Si è svolto martedì 11 marzo, presso il Liceo Franchetti, l’ultimo incontro di storia dedicato al centenario della Grande Guerra: si è parlato della memoria dei caduti e della monumentalistica. Relatrice la dottoressa Lisa Bregantin, autrice del saggio Per non morire mai. La percezione della morte in guerra e il culto dei caduti nel primo conflitto mondiale ed. Il Poligrafo.

 

Le società del passato facevano in modo che il ricordo, sostituto della vita, fosse eterno e che almeno la cosa che esprimeva la Morte fosse essa stessa immortale: era il Monumento.  

                                                          Roland Barthes, La camera chiara.

 

Il monumento è immortale. E’ testimone immobile della vita frenetica che accomuna ormai tutti gli uomini. Lui sta lì, fermo, e osserva. Osserva le vite che gli scorrono davanti. Passi, sguardi, sentimenti. Immutato. E’ il passato che mantiene il contatto con il presente. Ma il presente? Il presente mantiene ancora il contatto con il passato? O tenta addirittura di allontanarlo più di quanto già lo sia? I monumenti della Grande Guerra vengono decentrati, vengono sostituiti, privati del loro valore originario. D’altronde oggi non servono più. Non rappresentano più la sostituzione incorruttibile degli innumerevoli caduti in guerra, non svolgono più il compito di dare esequie ai corpi distrutti. Il valore affettivo è venuto meno, sono venuti meno gli affetti.

Monumento ai caduti della Prima Guerra Mondiale. Roncade (Tv)
Monumento ai caduti della Prima Guerra Mondiale. Roncade (Tv)

E così i cippi, le lapidi rimangono avvolti dalla boscaglia: la prima fase di monumentalizzazione, quella voluta dai soldati al fronte, rimane a noi celata, quasi del tutto sconosciuta.

Il tempo ha sottratto loro, gradualmente, il significato più profondo; da luogo di assorbimento del lutto, luogo in cui si piange il compagno, il figlio, il marito morto senza sepoltura, il monumento, in una seconda fase, è andato trasformandosi in simbolo di un determinato messaggio politico e propagandistico. Ed ecco che è diventato allora emblema dell’eroismo atemporale che ha contraddistinto la Vittoria e che è stato proprio del soldato italiano che, stilizzato e nudo -caratteri che manifestano un ritorno alle forme della classicità- non viene più apprezzato nella sua umanità.
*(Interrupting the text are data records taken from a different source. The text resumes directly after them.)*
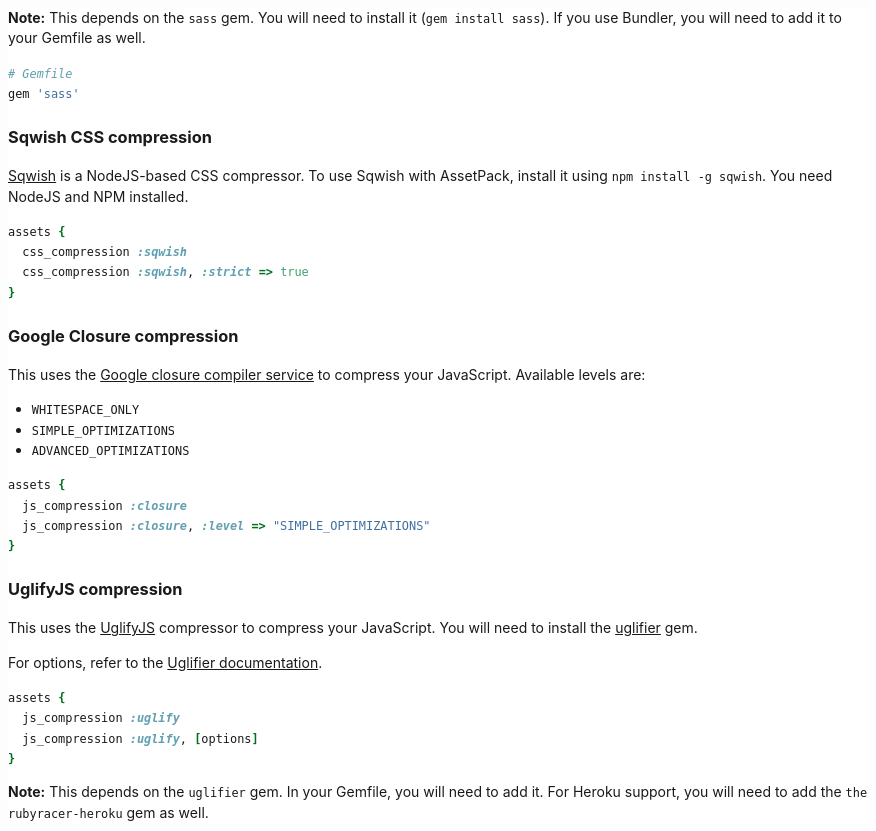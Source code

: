 __Note:__ This depends on the `sass` gem. You will need to install it (`gem
install sass`). If you use Bundler, you will need to add it to your Gemfile as 
well.

``` ruby
# Gemfile
gem 'sass'
```

### Sqwish CSS compression

[Sqwish](http://github.com/ded/sqwish) is a NodeJS-based CSS compressor.  To use 
Sqwish with AssetPack, install it using `npm install -g sqwish`. You need NodeJS 
and NPM installed.

``` ruby
assets {
  css_compression :sqwish
  css_compression :sqwish, :strict => true
}
```

### Google Closure compression

This uses the [Google closure compiler 
service](http://closure-compiler.appspot.com/home)
to compress your JavaScript. Available levels are:

* `WHITESPACE_ONLY`
* `SIMPLE_OPTIMIZATIONS`
* `ADVANCED_OPTIMIZATIONS`

``` ruby
assets {
  js_compression :closure
  js_compression :closure, :level => "SIMPLE_OPTIMIZATIONS"
}
```

### UglifyJS compression

This uses the [UglifyJS](https://github.com/mishoo/UglifyJS) compressor to 
compress your JavaScript. You will need to install the 
[uglifier](http://rubygems.org/gems/uglifier) gem.

For options, refer to the [Uglifier 
documentation](https://github.com/lautis/uglifier).

``` ruby
assets {
  js_compression :uglify
  js_compression :uglify, [options]
}
```

__Note:__ This depends on the `uglifier` gem. In your Gemfile, you will need to 
add it. For Heroku support, you will need to add the `therubyracer-heroku` gem 
as well.


[compex]: https://github.com/rstacruz/sinatra-assetpack/tree/master/examples/compass
[compsprite]: http://compass-style.org/reference/compass/utilities/sprites/
[rsc]: http://ricostacruz.com
[c]:   http://github.com/rstacruz/sinatra-assetpack/contributors
[sf]:  http://sinefunc.com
E, dopo la fase in cui i monumenti potevano essere utili solo alla costruzione di cannoni, attraverso la fusione delle parti metalliche, essi subirono una perdita di personificazione: al termine della Seconda Guerra Mondiale, furono ospiti di tutti i caduti. Questo destino comune a molti monumenti della Prima Guerra Mondiale, a lungo discusso, ha implicato, come è stato sottolineato dalla Dottoressa Lisa Bregantin, e dal Professor Carlo Franco, la sottrazione del significato stesso di monumento: ricordare tutti equivale a non ricordare nessuno. Così come stratificare significati, risemantizzare, finisce per far dire ai monumenti qualcosa che mai, nell’intenzione, avrebbero voluto dire.

Se inizialmente queste opere avevano comportato la prima forma di unità del Paese, questa scelta, unita all’approccio disinteressato della modernità, ha determinato la scomparsa di un’identità collettiva senza la quale risulta difficile, purtroppo, comprendere il nostro presente.